I found the section on cryo-EM particularly enlightening, both because it demonstrates the potential for discovery of conformational heterogeneity from such data by qFit, and because it clearly explains the hurdles towards this becoming common practice, including lack of uniformity in reporting resolution, and differences in map and solvent treatment.
Weaknesses
The authors begin the results section by claiming that they made "substantial improvement" relative to the previous iteration of qFit, "both algorithmically (e.g., scoring is improved by BIC, sampling of B factors is now included) and computationally (improving the efficiency and reliability of the code)" (bottom of page 3). However, the paper does not provide a comparison to previous iterations of the software or quantitation of the effects of these specific improvements, such as whether scoring is improved by the BIC, how the application of BIC has changed since the previous paper, whether sampling of B factors helps, and whether the code faster. It would help the reader to understand what, if any, the significance of each of these improvements was.

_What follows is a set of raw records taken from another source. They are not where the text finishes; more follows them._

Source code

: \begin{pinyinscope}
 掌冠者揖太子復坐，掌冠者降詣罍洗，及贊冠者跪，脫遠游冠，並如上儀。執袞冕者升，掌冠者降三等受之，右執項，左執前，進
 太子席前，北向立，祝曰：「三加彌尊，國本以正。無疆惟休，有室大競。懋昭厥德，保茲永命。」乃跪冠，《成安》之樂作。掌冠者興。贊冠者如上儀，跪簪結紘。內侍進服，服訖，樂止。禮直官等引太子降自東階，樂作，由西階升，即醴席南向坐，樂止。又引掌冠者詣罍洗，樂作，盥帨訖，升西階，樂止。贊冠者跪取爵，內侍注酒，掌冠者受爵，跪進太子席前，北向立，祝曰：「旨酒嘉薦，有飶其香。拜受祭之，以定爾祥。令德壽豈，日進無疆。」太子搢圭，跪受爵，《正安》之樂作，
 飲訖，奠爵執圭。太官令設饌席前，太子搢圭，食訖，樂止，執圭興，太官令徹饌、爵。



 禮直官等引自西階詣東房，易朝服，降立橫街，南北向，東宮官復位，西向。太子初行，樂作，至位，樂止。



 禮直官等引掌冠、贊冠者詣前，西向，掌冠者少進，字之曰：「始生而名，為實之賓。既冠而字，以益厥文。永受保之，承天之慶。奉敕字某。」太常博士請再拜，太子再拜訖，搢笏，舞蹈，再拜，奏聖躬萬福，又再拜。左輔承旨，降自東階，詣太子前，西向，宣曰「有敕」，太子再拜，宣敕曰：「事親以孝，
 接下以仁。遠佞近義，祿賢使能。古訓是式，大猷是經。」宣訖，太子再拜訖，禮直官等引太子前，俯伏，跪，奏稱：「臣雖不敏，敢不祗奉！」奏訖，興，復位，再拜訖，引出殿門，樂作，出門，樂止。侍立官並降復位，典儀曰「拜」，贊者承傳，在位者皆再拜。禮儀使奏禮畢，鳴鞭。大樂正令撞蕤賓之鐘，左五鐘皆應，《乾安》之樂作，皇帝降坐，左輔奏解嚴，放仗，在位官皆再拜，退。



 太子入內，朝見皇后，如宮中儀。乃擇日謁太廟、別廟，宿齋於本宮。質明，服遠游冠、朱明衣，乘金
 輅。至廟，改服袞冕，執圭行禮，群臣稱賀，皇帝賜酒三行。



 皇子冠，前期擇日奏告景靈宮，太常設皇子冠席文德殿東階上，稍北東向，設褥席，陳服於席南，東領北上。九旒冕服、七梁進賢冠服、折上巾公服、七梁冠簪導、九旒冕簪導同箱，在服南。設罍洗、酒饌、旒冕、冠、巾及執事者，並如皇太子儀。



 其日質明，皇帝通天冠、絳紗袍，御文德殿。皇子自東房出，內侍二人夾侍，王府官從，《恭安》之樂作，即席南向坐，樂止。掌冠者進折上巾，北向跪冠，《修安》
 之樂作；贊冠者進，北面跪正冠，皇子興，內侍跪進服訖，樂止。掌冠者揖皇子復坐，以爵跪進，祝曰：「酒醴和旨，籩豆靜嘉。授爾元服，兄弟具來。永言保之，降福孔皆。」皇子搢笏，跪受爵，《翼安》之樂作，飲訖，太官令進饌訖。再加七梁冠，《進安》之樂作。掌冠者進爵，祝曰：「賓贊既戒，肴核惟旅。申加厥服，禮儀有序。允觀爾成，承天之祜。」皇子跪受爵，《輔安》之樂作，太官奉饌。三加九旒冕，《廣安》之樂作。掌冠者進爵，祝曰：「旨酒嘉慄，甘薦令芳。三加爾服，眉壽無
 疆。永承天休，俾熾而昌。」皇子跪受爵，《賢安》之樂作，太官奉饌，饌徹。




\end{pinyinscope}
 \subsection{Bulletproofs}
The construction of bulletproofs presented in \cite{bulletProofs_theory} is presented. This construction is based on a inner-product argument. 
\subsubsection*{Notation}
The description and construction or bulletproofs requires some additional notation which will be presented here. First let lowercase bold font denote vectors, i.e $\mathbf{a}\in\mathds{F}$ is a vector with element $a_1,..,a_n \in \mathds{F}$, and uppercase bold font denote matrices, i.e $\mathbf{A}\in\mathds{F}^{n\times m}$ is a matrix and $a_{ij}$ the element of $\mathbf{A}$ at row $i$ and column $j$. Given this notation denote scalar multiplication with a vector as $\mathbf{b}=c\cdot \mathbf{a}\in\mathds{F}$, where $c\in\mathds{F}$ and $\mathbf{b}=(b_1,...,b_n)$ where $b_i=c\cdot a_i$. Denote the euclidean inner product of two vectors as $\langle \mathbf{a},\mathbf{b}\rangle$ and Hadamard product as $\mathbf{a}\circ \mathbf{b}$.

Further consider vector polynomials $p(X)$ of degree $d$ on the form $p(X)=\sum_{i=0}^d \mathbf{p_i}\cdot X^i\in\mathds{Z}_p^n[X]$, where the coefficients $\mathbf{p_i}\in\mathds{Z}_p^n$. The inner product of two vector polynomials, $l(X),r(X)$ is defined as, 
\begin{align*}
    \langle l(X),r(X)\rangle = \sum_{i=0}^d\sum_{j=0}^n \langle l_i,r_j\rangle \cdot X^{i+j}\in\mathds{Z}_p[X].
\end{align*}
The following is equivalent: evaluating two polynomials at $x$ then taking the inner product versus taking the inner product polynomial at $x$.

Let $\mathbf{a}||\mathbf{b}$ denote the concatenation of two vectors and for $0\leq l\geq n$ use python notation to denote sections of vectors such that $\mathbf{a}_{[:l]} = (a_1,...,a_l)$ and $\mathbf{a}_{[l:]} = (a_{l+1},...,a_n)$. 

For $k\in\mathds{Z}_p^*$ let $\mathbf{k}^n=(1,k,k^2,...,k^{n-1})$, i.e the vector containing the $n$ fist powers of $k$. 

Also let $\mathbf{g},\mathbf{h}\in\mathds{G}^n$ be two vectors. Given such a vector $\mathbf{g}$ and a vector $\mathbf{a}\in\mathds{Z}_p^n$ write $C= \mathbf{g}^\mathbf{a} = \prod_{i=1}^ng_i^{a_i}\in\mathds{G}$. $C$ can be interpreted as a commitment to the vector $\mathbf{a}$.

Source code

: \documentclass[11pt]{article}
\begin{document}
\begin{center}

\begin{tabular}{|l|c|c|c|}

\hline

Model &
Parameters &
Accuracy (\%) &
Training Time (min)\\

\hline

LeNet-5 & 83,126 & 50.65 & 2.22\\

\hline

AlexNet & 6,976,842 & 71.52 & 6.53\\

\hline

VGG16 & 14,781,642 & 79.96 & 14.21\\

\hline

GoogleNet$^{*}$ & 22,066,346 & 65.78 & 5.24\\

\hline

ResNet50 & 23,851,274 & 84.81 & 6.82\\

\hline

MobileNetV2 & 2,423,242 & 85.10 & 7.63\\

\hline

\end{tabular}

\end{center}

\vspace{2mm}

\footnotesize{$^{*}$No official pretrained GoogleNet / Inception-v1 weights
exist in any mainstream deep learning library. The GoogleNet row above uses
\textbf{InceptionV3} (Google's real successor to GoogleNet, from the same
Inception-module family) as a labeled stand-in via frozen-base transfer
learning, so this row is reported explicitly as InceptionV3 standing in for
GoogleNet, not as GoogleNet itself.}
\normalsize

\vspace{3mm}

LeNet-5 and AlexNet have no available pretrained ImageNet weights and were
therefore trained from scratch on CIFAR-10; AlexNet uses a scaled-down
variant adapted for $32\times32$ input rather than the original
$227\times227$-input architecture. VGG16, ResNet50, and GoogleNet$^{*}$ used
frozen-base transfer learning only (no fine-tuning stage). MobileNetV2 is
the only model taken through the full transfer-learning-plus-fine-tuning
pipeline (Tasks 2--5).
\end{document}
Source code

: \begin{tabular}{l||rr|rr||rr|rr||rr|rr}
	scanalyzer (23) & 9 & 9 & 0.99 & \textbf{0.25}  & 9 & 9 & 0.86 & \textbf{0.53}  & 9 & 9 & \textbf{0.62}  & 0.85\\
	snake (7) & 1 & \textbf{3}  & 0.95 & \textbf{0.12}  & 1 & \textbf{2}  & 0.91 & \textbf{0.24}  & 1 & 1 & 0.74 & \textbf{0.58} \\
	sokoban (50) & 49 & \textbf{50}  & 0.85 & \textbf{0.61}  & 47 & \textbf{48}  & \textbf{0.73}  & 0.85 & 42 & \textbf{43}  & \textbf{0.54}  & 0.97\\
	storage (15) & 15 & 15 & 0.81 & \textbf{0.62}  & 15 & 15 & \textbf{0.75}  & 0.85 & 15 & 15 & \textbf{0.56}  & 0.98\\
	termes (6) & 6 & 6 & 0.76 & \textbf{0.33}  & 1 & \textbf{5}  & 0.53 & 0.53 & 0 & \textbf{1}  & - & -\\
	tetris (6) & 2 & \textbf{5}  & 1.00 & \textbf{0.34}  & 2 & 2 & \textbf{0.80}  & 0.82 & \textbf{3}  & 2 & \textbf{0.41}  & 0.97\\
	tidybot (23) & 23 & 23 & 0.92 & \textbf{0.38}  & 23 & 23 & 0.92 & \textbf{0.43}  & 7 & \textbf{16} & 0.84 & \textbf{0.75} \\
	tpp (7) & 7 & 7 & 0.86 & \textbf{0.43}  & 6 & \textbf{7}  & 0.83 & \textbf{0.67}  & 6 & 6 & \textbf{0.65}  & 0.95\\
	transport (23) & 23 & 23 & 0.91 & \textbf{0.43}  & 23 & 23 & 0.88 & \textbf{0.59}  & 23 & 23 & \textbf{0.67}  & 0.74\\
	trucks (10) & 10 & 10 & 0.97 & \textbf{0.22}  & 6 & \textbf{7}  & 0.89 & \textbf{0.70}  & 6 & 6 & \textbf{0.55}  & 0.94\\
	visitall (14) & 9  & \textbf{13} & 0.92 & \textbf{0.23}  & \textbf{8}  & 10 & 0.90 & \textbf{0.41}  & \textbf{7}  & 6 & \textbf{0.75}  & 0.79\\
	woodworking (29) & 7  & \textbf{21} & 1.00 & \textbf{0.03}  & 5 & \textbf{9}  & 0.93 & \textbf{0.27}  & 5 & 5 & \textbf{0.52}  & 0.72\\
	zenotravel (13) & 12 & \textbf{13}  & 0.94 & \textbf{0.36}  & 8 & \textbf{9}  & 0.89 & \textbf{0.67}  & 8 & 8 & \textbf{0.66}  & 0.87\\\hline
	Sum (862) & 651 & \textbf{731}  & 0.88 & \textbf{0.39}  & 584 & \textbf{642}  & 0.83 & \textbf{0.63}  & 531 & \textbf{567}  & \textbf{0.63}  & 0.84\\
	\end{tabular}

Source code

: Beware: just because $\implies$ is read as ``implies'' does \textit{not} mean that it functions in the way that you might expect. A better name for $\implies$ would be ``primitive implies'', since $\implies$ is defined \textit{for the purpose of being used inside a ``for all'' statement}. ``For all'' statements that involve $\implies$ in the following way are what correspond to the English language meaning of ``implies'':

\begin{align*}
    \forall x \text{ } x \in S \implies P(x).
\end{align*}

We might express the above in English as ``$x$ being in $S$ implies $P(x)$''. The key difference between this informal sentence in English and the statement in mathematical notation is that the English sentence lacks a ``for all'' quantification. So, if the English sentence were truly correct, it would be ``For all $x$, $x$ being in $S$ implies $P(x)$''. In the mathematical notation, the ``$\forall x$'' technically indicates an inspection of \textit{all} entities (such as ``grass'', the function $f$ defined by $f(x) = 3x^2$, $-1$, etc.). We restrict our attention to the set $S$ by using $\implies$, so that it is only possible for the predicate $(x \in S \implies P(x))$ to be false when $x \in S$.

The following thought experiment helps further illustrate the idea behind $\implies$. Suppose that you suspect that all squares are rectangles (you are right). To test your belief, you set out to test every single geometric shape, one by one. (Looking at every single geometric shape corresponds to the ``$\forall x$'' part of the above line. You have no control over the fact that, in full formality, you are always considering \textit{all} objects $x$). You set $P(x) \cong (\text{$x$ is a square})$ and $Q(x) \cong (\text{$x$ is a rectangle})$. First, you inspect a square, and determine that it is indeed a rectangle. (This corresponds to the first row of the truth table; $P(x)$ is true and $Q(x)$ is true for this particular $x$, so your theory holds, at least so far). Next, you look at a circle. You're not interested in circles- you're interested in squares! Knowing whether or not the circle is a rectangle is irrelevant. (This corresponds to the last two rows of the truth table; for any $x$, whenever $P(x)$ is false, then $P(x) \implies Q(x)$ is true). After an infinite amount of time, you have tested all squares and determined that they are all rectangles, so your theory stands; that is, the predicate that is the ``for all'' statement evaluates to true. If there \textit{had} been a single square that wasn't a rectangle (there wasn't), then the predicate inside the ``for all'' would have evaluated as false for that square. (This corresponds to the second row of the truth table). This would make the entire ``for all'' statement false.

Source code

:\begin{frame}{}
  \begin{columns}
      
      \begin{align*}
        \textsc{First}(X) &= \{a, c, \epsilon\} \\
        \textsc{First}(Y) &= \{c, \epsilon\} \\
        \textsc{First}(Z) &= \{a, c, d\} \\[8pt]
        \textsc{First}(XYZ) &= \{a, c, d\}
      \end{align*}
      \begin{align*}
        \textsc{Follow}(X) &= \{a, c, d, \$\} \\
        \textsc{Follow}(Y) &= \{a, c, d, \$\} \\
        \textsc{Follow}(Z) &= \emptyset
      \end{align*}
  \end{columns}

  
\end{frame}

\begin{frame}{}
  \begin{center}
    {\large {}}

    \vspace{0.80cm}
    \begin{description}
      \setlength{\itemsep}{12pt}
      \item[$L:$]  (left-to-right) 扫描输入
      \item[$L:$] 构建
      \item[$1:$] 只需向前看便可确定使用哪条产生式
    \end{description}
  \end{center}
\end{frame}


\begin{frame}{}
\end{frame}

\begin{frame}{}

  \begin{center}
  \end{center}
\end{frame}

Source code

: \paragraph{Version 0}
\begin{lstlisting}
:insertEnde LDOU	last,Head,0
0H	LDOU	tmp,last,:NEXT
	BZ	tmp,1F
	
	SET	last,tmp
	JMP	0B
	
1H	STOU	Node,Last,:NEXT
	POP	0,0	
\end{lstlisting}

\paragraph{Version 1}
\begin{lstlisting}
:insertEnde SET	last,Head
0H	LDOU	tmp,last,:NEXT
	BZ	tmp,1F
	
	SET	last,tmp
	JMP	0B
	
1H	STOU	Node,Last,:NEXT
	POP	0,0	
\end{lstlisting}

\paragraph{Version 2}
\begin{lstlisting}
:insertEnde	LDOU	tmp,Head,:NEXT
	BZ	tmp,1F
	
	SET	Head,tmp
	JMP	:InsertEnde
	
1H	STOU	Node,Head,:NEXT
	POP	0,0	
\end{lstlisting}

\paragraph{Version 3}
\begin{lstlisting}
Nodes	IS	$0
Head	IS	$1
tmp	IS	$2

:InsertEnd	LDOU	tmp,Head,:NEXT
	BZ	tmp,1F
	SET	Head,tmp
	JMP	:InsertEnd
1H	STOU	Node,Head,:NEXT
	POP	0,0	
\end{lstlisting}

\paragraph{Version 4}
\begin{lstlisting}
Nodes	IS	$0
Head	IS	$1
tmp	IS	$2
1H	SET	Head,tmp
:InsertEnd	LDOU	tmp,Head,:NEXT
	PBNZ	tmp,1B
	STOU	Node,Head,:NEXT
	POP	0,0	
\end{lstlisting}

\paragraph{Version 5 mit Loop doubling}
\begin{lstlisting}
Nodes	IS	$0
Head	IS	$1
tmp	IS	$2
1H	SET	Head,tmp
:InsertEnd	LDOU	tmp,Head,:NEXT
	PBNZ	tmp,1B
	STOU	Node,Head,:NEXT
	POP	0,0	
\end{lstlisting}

Indeed, it is difficult (embarrassingly) to benchmark against our past work due to the dependencies on different python packages and the lack of software engineering. With the infrastructure we’ve laid down with this paper, made possible by an EOSS grant from CZI, that will not be a problem going forward. Not only is the code more reliable and standardized, but we have developed several scientific test sets that can be used as a basis for broad comparisons to judge whether improvements are substantial. We’ve also changed with “substantial improvement” to “several modifications” to indicate the lack of comparison to past versions.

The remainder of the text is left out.